The system of equations is:
1. \( 5x_1 + 20x_3 = 50 \)
2. \( 10x_2 + 20x_3 = -30 \)
3. \( 5x_1 - 10x_2 = 80 \)
First, we need to write this system in matrix form.
### Coefficient matrix \( A \):
From the equations, we can extract the coefficients for \( x_1, x_2, x_3 \):
\[
A = \begin{bmatrix}
5 & 0 & 20 \\
0 & 10 & 20 \\
5 & -10 & 0
\end{bmatrix}
\]
### Variable vector \( x \):
The variable vector \( x \) is:
\[
x = \begin{bmatrix}
x_1 \\
x_2 \\
x_3
\end{bmatrix}
\]
### Constant vector \( b \):
The constant vector \( b \) is:
\[
b = \begin{bmatrix}
50 \\
-30 \\
80
\end{bmatrix}
\]
### Formulating the Matrix Equation:
Now, we can express the system in matrix form:
\[
\begin{bmatrix}
5 & 0 & 20 \\
0 & 10 & 20 \\
5 & -10 & 0
\end{bmatrix}
\begin{bmatrix}
x_1 \\
x_2 \\
x_3
\end{bmatrix}
=
\begin{bmatrix}
50 \\
-30 \\
80
\end{bmatrix}
\]
### Solving the System:
To solve for \( x \), we need to find the inverse of matrix \( A \) (if it exists) and multiply it by \( b \):
\[
x = A^{-1}b
\]
Let’s calculate the inverse of matrix \( A \).
### 1. Compute the Determinant of \( A \):
The determinant of \( A \) can be computed using cofactor expansion or directly:
\[
A = \begin{bmatrix}
5 & 0 & 20 \\
0 & 10 & 20 \\
5 & -10 & 0
\end{bmatrix}
\]
Calculating the determinant:
\[
\text{det}(A) = 5(10 \cdot 0 - 20 \cdot -10) + 0 + 20(0 - 10 \cdot 5)
\]
\[
= 5(0 + 200) + 0 - 1000
\]
\[
= 1000 - 1000 = 0
\]
Since the determinant of \( A \) is \( 0 \), the matrix is singular. This means that the system either has no solutions or infinitely many solutions.
### 2. Write the Augmented Matrix and Row Reduce:
Let us set up the augmented matrix \([A|b]\):
\[
\begin{bmatrix}
5 & 0 & 20 & | & 50 \\
0 & 10 & 20 & | & -30 \\
5 & -10 & 0 & | & 80
\end{bmatrix}
\]
We will use row reduction to row echelon form to analyze the solution.

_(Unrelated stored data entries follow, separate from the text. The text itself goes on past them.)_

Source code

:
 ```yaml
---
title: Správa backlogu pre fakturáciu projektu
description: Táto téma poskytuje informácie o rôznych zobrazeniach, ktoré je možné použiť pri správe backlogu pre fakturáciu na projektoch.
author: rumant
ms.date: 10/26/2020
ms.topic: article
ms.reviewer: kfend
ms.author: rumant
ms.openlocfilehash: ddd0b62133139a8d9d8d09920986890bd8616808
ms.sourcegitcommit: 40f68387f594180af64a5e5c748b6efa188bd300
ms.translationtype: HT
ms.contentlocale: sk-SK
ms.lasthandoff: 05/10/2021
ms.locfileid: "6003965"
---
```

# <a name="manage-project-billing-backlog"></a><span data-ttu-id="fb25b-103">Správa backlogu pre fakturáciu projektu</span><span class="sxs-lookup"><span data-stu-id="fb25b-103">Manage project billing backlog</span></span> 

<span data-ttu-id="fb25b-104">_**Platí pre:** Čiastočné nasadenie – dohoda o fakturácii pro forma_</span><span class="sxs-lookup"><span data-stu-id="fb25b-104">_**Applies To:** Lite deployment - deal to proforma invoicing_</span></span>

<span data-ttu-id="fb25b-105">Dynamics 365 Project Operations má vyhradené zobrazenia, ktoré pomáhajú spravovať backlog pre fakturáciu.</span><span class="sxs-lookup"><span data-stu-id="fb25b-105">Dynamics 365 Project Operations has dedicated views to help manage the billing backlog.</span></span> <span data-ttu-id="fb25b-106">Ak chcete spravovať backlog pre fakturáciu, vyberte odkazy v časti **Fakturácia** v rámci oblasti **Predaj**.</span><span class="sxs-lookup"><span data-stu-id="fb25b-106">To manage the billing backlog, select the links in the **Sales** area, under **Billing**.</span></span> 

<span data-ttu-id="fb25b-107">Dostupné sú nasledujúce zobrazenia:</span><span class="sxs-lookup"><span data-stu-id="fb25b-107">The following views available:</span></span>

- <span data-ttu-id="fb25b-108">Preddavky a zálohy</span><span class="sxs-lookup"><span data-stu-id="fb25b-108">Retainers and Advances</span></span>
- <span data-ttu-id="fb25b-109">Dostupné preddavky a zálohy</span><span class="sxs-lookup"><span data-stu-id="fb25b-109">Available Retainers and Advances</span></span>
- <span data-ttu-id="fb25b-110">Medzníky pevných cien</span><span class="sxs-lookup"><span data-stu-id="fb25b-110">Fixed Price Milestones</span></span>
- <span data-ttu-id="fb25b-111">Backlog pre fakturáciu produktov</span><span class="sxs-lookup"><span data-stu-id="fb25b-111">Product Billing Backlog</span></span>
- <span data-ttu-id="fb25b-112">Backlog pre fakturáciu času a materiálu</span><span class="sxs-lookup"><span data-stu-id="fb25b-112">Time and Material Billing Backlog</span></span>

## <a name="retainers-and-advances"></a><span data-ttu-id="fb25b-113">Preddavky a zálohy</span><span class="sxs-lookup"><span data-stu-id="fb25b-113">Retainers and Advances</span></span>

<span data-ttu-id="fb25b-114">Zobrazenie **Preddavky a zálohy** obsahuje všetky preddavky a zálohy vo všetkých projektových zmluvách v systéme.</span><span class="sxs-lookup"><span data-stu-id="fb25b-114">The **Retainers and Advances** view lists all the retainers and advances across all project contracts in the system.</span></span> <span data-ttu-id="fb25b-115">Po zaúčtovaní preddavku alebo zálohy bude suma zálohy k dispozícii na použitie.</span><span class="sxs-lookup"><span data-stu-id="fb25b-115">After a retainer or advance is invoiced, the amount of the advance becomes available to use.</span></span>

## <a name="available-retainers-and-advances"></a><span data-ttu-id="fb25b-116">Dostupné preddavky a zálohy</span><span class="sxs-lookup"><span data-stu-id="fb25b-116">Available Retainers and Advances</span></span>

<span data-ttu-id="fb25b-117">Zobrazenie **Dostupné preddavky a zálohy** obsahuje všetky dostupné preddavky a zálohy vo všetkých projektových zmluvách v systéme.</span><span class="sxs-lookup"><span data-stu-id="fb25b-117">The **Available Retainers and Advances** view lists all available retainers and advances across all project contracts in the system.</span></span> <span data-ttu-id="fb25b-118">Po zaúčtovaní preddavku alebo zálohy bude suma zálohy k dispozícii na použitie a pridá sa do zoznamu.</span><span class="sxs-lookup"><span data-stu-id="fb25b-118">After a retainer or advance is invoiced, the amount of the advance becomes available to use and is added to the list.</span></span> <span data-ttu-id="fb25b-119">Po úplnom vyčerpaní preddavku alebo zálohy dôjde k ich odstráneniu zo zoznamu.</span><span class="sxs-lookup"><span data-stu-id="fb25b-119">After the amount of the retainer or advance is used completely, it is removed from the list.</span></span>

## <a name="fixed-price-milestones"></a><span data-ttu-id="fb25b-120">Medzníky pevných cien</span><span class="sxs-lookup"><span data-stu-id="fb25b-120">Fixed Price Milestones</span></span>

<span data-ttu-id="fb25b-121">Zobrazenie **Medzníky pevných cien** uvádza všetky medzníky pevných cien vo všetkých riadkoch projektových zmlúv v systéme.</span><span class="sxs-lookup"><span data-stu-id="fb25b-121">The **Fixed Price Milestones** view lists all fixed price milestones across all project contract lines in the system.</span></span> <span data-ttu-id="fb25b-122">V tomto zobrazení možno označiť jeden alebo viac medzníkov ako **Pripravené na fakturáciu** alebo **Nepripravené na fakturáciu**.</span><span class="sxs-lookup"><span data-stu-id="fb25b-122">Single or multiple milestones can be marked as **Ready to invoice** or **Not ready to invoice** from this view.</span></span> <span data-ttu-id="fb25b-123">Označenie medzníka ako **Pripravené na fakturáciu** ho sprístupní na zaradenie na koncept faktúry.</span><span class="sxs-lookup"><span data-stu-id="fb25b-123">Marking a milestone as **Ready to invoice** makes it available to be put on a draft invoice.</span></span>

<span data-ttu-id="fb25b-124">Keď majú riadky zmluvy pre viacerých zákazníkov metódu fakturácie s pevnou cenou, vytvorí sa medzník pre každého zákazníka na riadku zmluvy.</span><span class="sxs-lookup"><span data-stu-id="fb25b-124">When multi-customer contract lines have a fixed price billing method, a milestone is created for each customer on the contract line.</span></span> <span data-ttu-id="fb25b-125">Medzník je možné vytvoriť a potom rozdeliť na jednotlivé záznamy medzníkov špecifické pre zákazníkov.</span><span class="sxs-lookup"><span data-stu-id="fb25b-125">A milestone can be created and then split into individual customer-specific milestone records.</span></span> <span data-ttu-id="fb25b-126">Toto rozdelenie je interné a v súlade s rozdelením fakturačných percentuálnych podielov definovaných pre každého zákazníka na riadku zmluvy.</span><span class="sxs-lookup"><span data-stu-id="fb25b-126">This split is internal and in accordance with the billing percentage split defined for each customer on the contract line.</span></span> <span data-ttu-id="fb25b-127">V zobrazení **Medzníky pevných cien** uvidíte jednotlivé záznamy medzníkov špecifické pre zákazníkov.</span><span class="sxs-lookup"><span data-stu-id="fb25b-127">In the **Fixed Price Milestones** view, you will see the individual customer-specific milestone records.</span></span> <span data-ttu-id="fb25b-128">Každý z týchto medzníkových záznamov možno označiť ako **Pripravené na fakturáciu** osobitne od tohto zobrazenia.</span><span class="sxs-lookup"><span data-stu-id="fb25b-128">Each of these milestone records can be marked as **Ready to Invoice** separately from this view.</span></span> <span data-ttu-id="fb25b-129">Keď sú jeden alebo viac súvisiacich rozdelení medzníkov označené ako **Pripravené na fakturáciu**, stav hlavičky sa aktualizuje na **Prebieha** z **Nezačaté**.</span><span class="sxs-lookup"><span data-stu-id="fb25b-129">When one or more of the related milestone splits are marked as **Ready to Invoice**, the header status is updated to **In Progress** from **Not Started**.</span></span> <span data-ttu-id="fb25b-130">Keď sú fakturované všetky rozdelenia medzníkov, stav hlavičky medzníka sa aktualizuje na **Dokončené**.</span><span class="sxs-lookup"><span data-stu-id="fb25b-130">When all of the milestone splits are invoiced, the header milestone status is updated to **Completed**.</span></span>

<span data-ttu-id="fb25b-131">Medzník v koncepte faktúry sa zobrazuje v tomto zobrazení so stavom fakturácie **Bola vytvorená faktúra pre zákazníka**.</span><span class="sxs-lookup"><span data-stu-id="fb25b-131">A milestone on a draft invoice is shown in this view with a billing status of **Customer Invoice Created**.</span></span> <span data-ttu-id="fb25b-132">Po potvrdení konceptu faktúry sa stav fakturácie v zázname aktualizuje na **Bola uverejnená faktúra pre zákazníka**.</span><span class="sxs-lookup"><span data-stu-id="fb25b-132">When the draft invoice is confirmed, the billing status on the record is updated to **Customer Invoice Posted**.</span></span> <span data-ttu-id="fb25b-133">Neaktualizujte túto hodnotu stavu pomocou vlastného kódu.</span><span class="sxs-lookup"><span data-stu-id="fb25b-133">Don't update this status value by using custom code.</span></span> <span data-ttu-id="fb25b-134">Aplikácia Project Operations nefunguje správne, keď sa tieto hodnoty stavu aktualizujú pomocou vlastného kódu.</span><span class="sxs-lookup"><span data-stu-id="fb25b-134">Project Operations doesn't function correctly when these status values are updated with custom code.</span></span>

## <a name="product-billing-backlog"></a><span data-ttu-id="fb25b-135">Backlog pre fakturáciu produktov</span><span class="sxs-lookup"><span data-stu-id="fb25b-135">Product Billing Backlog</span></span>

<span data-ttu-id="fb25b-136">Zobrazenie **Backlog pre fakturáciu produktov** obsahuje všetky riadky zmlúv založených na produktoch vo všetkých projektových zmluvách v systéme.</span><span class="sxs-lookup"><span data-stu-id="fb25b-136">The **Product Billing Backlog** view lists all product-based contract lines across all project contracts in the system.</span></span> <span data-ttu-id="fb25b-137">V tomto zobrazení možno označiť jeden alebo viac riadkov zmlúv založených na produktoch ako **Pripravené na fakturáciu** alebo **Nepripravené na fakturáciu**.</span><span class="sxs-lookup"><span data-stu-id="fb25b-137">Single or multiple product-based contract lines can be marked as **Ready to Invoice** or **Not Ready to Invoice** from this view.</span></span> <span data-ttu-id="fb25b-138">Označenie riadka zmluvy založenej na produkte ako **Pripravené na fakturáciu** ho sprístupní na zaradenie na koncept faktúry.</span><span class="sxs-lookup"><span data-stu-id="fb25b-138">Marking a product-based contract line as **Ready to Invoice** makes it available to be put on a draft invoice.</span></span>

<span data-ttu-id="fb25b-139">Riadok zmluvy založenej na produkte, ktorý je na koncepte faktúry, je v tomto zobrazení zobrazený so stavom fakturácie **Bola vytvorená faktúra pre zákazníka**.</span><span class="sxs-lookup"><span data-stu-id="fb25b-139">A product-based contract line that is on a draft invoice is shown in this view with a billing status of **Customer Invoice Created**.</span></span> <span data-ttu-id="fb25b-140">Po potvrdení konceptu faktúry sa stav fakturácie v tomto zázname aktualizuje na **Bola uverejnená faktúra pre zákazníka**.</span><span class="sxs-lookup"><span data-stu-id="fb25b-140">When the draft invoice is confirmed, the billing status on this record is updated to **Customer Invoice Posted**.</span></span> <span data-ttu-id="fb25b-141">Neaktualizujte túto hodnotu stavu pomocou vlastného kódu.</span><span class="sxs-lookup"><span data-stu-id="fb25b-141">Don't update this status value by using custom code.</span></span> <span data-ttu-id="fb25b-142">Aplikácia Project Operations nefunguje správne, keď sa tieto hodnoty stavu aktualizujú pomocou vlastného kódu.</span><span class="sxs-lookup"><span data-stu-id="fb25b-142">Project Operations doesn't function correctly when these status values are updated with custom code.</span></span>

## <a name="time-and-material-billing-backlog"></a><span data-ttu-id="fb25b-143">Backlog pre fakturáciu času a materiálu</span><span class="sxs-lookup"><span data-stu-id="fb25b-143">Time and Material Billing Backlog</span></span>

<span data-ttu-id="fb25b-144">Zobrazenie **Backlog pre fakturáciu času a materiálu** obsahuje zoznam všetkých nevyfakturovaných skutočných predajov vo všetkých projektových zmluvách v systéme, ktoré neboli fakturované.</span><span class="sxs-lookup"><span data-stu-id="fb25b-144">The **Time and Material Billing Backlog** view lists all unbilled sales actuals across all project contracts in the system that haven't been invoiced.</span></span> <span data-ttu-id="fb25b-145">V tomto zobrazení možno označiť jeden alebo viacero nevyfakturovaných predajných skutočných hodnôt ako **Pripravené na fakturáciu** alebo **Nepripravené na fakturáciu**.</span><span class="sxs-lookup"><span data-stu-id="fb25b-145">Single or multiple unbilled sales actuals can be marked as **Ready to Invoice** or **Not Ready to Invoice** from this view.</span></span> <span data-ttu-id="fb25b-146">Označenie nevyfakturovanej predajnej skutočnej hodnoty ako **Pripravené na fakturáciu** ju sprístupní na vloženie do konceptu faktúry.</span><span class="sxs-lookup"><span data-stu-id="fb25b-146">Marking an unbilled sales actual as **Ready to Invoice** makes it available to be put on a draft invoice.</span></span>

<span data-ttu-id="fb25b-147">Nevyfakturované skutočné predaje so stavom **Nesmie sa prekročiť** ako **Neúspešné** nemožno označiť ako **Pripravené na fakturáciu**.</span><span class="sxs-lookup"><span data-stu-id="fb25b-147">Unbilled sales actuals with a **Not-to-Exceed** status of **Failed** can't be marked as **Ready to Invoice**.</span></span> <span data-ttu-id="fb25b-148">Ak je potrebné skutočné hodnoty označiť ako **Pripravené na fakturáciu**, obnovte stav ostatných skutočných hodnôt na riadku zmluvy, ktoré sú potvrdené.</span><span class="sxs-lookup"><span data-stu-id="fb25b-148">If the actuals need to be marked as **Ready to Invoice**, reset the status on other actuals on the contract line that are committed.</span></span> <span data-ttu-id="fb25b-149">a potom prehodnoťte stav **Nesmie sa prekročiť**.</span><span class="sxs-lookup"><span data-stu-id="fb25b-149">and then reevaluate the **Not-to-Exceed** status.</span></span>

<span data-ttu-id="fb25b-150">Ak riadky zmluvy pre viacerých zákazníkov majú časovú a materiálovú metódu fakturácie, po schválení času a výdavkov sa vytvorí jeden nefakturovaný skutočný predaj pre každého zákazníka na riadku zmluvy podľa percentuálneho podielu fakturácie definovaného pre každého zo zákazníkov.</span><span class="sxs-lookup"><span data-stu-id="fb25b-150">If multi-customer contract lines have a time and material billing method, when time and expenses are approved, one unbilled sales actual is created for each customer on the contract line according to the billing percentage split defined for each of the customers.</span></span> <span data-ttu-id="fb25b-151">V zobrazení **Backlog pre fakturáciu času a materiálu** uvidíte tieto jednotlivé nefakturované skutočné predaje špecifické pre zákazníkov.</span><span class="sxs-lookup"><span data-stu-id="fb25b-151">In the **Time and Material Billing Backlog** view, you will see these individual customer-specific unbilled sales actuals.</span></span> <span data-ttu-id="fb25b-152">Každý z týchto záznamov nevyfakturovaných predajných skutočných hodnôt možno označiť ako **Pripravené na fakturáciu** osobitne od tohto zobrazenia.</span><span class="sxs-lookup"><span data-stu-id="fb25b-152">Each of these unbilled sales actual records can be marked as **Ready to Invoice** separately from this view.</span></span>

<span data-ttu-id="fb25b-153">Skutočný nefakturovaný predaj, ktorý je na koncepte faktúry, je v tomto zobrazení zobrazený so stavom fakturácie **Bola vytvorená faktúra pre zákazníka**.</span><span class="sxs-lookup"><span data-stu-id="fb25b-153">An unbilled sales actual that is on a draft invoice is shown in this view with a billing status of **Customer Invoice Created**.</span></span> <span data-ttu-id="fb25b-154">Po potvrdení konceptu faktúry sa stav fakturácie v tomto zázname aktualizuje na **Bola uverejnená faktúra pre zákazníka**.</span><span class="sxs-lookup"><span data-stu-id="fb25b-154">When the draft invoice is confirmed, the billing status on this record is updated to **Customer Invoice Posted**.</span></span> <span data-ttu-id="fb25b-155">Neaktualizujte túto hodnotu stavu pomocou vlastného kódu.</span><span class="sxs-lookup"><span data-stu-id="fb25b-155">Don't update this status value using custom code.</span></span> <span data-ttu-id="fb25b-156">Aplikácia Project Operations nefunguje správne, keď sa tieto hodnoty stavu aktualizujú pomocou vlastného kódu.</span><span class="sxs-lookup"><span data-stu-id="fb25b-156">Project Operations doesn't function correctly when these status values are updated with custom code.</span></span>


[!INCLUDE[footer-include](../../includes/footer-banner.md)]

Performing row operations:
- \( R_3 \leftarrow R_3 - R_1 \):
\[
\begin{bmatrix}
5 & 0 & 20 & | & 50 \\
0 & 10 & 20 & | & -30 \\
0 & -10 & -20 & | & 30
\end{bmatrix}
\]
- Now we can take \( R_2 \) and \( R_3 \):
- Scale \( R_2 \) down: \( R_2 \leftarrow \frac{1}{10} R_2 \):
\[
\begin{bmatrix}
5 & 0 & 20 & | & 50 \\
0 & 1 & 2 & | & -3 \\
0 & -10 & -20 & | & 30
\end{bmatrix}
\]
- Scale \( R_3 \leftarrow R_3 + 10R_2 \):
\[
\begin{bmatrix}
5 & 0 & 20 & | & 50 \\
0 & 1 & 2 & | & -3 \\
0 & 0 & 0 & | & 0
\end{bmatrix}
\]
Now we have our system of equations in reduced form:
1. \( 5x_1 + 20x_3 = 50 \)
2. \( x_2 + 2x_3 = -3 \)
3. \( 0 = 0 \) (No new information)
### Back Substitution:
From \( x_2 + 2x_3 = -3 \):
\[
x_2 = -3 - 2x_3
\]
From \( 5x_1 + 20x_3 = 50 \):
\[
5x_1 = 50 - 20x_3 \\
x_1 = 10 - 4x_3
\]
### Conclusion:
Let \( x_3 = t \) (a free variable), the solutions can be expressed as:
\[
x_1 = 10 - 4t, \quad x_2 = -3 - 2t, \quad x_3 = t
\]
The solution set is parametrized as:
\[
x = \begin{bmatrix}
10 - 4t \\
-3 - 2t \\
t
\end{bmatrix}, \quad t \in \mathbb{R}
\]
Thus, the system has infinitely many solutions.